La directive impose également à chaque État membre de adopter une stratégie nationale de cybersécuritéy compris des politiques relatives à la sécurité de la chaîne d’approvisionnement, à la gestion des vulnérabilités et à la formation et à la sensibilisation à la cybersécurité. Les États membres ils doivent également établir et mettre à jour régulièrement une liste des opérateurs de services essentielsveiller à ce que ces entités respectent les exigences de la directive.
Quoi de neuf par rapport au premier Nis
Outre les secteurs déjà couverts par la directive Nis – énergie, transports, santé, finance, gestion de l'eau et infrastructures numériques – les nouvelles règles s'appliquent également aux fournisseurs de communications électroniques publiquesdavantage de services numériques (tels que les plateformes sociales), la gestion des déchets et des eaux usées, la production de biens essentiels, les services postaux et de messagerie et l'administration publique aux niveaux central et régional, ainsi que le secteur spatial.

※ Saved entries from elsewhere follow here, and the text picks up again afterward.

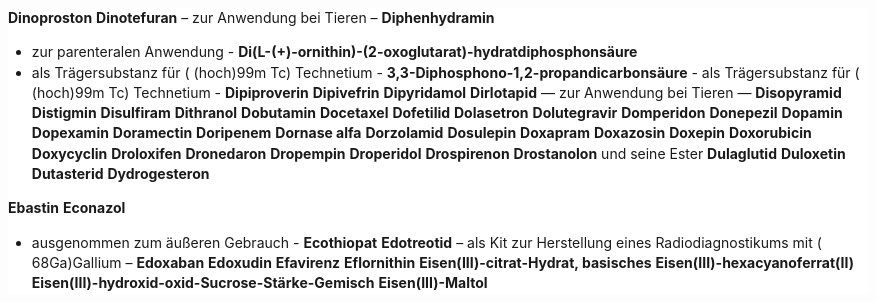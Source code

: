 **Dinoproston**
**Dinotefuran**
– zur Anwendung bei Tieren –
**Diphenhydramin**
- zur parenteralen Anwendung -
**Di(L-(+)-ornithin)-(2-oxoglutarat)-hydratdiphosphonsäure**
- als Trägersubstanz für (
(hoch)99m Tc) Technetium -
**3,3-Diphosphono-1,2-propandicarbonsäure** - als Trägersubstanz für (
(hoch)99m Tc) Technetium -
**Dipiproverin**
**Dipivefrin**
**Dipyridamol**
**Dirlotapid**
— zur Anwendung bei Tieren —
**Disopyramid**
**Distigmin**
**Disulfiram**
**Dithranol**
**Dobutamin**
**Docetaxel**
**Dofetilid**
**Dolasetron**
**Dolutegravir**
**Domperidon**
**Donepezil**
**Dopamin**
**Dopexamin**
**Doramectin**
**Doripenem**
**Dornase alfa**
**Dorzolamid**
**Dosulepin**
**Doxapram**
**Doxazosin**
**Doxepin**
**Doxorubicin**
**Doxycyclin**
**Droloxifen**
**Dronedaron**
**Dropempin**
**Droperidol**
**Drospirenon**
**Drostanolon** und seine Ester
**Dulaglutid**
**Duloxetin**
**Dutasterid**
**Dydrogesteron**

**Ebastin**
**Econazol**
- ausgenommen zum äußeren Gebrauch -
**Ecothiopat**
**Edotreotid**
– als Kit zur Herstellung eines Radiodiagnostikums mit (
68Ga)Gallium –
**Edoxaban**
**Edoxudin**
**Efavirenz**
**Eflornithin**
**Eisen(III)-citrat-Hydrat, basisches**
**Eisen(III)-hexacyanoferrat(II)**
**Eisen(III)-hydroxid-oxid-Sucrose-Stärke-Gemisch**
**Eisen(III)-Maltol**
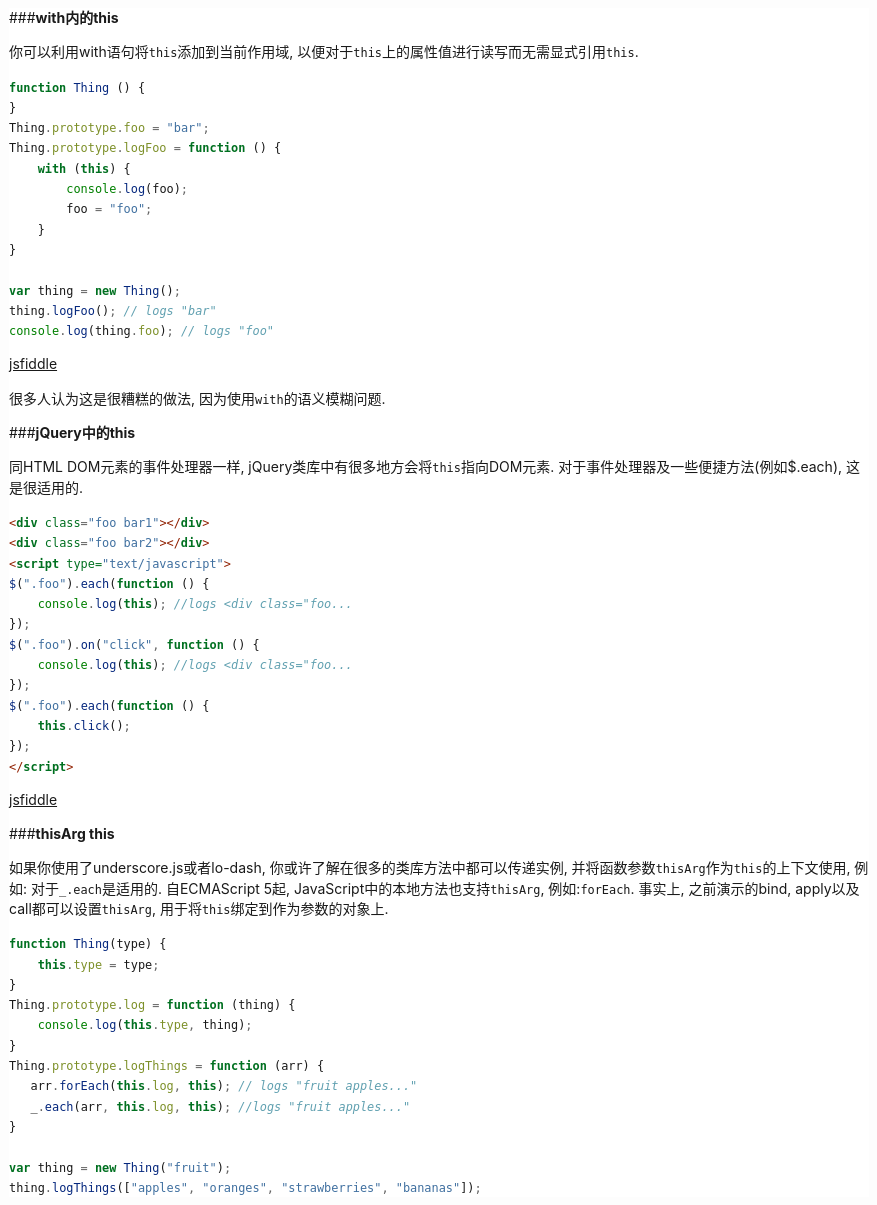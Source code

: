 ###**with内的this**

你可以利用with语句将`this`添加到当前作用域, 以便对于`this`上的属性值进行读写而无需显式引用`this`.

``` javascript
function Thing () {
}
Thing.prototype.foo = "bar";
Thing.prototype.logFoo = function () {
    with (this) {
        console.log(foo);
        foo = "foo";
    }
}

var thing = new Thing();
thing.logFoo(); // logs "bar"
console.log(thing.foo); // logs "foo"
```

<a href="http://jsfiddle.net/btipling/25xkmho7/45/">jsfiddle</a><br/>

很多人认为这是很糟糕的做法, 因为使用`with`的语义模糊问题.

###**jQuery中的this**

同HTML DOM元素的事件处理器一样, jQuery类库中有很多地方会将`this`指向DOM元素. 对于事件处理器及一些便捷方法(例如$.each), 这是很适用的.

``` html
<div class="foo bar1"></div>
<div class="foo bar2"></div>
<script type="text/javascript">
$(".foo").each(function () {
    console.log(this); //logs <div class="foo...
});
$(".foo").on("click", function () {
    console.log(this); //logs <div class="foo...
});
$(".foo").each(function () {
    this.click();
});
</script>
```

<a href="http://jsfiddle.net/btipling/25xkmho7/47/">jsfiddle</a><br/>

###**thisArg this**

如果你使用了underscore.js或者lo-dash, 你或许了解在很多的类库方法中都可以传递实例, 并将函数参数`thisArg`作为`this`的上下文使用, 例如: 对于`_.each`是适用的. 自ECMAScript 5起, JavaScript中的本地方法也支持`thisArg`, 例如:`forEach`. 事实上, 之前演示的bind, apply以及call都可以设置`thisArg`, 用于将`this`绑定到作为参数的对象上.

``` javascript
function Thing(type) {
    this.type = type;
}
Thing.prototype.log = function (thing) {
    console.log(this.type, thing);
}
Thing.prototype.logThings = function (arr) {
   arr.forEach(this.log, this); // logs "fruit apples..."
   _.each(arr, this.log, this); //logs "fruit apples..."
}

var thing = new Thing("fruit");
thing.logThings(["apples", "oranges", "strawberries", "bananas"]);
```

En règle générale, les moyennes et grandes entreprises opérant dans ces secteurs critiques devra adopter des mesures adéquates de gestion des risques informatiques et informer les autorités nationales compétentes des incidents importants. Il s’agit d’incidents susceptibles de provoquer des perturbations ou des dommages importants.
La directive comprend également dispositions relatives à la surveillance, à l'application et aux examens volontaires entre pairs pour renforcer la confiance mutuelle et les capacités de cybersécurité dans l’ensemble de l’UE. Il introduit également la responsabilité de la haute direction en cas de non-respect des mesures de gestion des cyber-risques, attirant ainsi la cybersécurité à l'attention du conseil d'administration.
Enfin, la directive établit un réseau d’équipes de réponse aux incidents de cybersécurité (CSIRT) pour échanger des informations sur les cybermenaces et répondre aux incidents. Ces équipes sont essentielles au maintien d’une connaissance de la situation et à l’offre d’assistance. Pour gérer des incidents ou des crises de cybersécurité à grande échelle, la directive crée le réseau européen de relais de cyber-crise (Eu-Cyclone). Ce réseau soutient une gestion coordonnée et assure un échange régulier d'informations entre les États membres et les institutions de l'UE en cas d'incidents et de crises à grande échelle.
Le 20 janvier 2026, dans le cadre d'un nouveau paquet de cybersécuritéla Commission a proposé des modifications ciblées de la directive Nis2 afin d'en accroître la clarté juridique. Les changements simplifieront le respect des règles de l'UE en matière de cybersécurité et des exigences en matière de gestion des risques pour les organisations commerciales (la cible est composée de 28 700 entreprises, dont 6 200 micro et petites entreprises) opérant dans l'Union.